Posted by: Marshall on Dec 16, 2008 12:29:57 PM

Having been on the receiving end of one of these recently (while facilitating a meeting for a client) I would add a few more:

1. If it looks like your client is bored with some of your overview stuff, consider that they might know more than you anticipated and move forward - acknowledging what you are doing. In this case, the agency person was describing "the basics" to a very sophisticated audience. It is a delicate balance between bringing everyone along and talking down to people, especially if the audience is diverse.

2. If you are asking for feedback and you are getting it, at the end review what you heard. DON'T try and shoehorn what you heard into your own recommendations to validate them, ESPECIALLY if they ARE different. This is what happened at our meeting. The agency person appeared to hear only what fit the agency's proposal, and did not include the divergent perspectives. Divergence doesn't mean you did something wrong and you have to hide it, it just means there is more material to consider. If your client does not feel heard, REALLY heard, this relationship is going nowhere.

I felt a bit bad for the agency who presented because some of their good work got obscured by these two pitfalls.

Posted by: Nancy White on Dec 17, 2008 10:07:58 AM

I enjoyed your post and agree with your points entirely. I do have to emphasize that it is a two way relationship at all times. I agree with Nancy that the client needs to believe they have been heard or all less would be lost.

Posted by: Sharon Wilson on Dec 19, 2008 7:58:22 PM

@marshall - good luck with your next presentation!

@nancy - excellent advice! if your client looks bored you have not done your job in the pre presentation prep.

@sharon @nancy - listen is so critical. that is always one of the big lessons learned for the student teams.

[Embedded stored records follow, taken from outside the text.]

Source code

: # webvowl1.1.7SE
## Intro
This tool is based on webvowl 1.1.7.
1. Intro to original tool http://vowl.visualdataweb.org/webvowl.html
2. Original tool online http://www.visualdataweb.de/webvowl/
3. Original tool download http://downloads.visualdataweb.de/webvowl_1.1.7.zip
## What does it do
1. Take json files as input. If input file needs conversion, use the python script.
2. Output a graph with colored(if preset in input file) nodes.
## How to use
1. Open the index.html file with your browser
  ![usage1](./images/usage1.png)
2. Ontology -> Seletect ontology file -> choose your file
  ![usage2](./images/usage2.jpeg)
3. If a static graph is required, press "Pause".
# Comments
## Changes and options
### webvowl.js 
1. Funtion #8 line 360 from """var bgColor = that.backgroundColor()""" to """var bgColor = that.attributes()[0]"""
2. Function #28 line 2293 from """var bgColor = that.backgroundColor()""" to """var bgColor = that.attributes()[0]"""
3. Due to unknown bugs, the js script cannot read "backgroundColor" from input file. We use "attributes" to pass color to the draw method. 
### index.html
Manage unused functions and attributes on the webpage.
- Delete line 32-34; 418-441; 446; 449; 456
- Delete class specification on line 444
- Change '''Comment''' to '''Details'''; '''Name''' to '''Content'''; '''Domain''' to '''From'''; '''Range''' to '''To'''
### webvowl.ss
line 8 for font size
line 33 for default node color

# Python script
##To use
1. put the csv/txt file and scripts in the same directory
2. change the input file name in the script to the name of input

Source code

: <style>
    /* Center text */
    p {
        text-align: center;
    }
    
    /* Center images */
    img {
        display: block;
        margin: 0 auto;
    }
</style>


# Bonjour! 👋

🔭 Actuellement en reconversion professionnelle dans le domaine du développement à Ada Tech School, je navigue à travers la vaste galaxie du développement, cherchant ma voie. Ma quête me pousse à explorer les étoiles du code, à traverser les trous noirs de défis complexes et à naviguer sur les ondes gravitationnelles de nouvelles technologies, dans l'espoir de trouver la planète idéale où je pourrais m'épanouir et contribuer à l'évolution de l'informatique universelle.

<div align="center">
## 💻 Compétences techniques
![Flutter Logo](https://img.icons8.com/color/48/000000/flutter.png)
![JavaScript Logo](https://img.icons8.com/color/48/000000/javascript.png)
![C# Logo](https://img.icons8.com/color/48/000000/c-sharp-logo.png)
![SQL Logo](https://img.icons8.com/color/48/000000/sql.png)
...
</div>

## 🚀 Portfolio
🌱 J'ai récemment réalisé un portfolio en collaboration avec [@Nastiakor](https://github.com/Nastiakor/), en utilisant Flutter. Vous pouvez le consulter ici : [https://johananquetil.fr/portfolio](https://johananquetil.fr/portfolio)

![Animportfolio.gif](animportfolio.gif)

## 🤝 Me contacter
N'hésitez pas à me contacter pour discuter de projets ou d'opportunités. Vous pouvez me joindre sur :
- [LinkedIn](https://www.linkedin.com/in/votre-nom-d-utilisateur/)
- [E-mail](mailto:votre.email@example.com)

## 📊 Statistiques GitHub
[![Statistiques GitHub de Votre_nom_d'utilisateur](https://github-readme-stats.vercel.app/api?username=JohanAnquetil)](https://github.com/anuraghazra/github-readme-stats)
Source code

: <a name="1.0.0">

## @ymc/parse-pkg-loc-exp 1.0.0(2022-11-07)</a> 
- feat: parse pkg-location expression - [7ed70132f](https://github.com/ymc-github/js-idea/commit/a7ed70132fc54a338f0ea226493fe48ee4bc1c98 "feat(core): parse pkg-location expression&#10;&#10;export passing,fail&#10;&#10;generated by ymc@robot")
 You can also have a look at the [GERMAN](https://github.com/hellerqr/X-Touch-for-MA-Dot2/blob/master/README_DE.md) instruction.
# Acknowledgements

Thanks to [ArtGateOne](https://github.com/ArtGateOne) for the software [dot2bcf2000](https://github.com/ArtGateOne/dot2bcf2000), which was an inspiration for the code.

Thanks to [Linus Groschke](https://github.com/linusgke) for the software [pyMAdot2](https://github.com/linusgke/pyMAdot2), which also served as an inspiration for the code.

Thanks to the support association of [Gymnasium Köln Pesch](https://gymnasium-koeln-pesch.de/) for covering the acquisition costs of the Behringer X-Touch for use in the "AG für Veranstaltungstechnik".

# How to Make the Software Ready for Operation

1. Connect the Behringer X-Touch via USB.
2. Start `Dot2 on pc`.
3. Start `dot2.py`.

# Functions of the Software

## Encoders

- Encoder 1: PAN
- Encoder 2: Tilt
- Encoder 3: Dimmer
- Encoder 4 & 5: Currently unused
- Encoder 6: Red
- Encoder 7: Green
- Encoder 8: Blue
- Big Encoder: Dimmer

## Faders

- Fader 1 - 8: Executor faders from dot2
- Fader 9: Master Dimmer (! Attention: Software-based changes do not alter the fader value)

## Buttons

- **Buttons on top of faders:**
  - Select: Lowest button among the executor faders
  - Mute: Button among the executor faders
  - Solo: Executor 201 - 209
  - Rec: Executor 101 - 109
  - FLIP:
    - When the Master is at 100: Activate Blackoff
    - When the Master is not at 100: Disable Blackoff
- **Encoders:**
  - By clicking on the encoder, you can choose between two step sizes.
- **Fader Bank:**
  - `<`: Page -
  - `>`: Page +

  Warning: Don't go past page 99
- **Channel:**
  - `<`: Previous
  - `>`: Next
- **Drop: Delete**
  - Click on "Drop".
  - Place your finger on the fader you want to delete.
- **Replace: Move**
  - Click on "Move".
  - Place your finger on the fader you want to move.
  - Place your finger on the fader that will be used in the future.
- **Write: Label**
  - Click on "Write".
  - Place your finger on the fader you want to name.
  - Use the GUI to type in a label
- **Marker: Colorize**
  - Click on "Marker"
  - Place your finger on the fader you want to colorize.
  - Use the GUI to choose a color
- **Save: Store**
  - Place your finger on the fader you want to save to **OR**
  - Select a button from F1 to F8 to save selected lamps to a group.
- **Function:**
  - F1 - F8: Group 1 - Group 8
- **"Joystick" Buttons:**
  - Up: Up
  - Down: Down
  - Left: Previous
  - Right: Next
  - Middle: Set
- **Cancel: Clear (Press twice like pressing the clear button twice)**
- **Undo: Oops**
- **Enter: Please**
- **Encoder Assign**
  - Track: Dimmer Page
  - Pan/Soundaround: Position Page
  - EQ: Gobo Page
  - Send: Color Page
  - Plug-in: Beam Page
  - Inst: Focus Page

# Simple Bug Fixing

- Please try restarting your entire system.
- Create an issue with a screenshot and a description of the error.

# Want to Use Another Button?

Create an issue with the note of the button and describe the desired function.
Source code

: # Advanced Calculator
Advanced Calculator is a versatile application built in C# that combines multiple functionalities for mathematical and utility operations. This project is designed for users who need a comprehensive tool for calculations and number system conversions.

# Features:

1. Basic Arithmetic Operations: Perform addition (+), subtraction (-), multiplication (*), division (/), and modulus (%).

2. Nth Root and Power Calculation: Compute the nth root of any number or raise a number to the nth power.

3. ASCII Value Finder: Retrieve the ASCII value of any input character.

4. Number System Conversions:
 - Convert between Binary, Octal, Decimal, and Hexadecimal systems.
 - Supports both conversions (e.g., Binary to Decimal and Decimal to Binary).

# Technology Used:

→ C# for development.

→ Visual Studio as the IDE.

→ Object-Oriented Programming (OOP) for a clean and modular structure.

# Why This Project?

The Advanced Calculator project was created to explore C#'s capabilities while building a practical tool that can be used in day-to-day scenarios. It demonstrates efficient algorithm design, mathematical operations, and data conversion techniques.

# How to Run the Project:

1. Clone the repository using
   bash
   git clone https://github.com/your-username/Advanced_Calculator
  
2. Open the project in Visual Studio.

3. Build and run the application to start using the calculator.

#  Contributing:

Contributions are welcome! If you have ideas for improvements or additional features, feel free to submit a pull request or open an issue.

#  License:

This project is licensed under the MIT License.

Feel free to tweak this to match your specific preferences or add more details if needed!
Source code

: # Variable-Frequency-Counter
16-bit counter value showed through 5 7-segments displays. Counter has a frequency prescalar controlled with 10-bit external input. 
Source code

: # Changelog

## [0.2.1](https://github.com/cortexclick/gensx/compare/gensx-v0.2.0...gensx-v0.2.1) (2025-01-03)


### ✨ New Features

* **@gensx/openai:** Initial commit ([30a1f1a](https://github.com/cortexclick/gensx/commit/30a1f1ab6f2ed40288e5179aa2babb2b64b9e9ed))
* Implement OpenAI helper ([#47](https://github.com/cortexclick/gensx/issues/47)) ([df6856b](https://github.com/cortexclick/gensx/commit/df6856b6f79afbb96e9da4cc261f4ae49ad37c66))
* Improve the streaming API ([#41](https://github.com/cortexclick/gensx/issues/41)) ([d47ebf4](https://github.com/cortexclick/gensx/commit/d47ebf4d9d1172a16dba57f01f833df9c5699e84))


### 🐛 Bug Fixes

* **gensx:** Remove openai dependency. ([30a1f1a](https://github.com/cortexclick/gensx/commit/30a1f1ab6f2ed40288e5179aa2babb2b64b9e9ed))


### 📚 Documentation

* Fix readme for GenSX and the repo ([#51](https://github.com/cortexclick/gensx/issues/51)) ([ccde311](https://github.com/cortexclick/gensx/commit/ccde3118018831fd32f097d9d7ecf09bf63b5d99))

Posted by: Toby on Dec 21, 2008 11:19:41 AM

Hi Toby,

My name is Novryan Im from Indonesia, South East Asia. Im interested with your posts specially about marketing and customer satisfaction.
Im from Indonesia, South East Asia.

I have added your name in blog and I think i'll come here more often.

Keep up postings some nice and informative posts Toby.

Posted by: mystery shopper on Dec 22, 2008 12:03:42 AM

It's very interesting to hear these perspectives. The way the ideas are presented should reflect the relationship between the client and marketer. I think these concepts for presentations could be applied to relationships as well.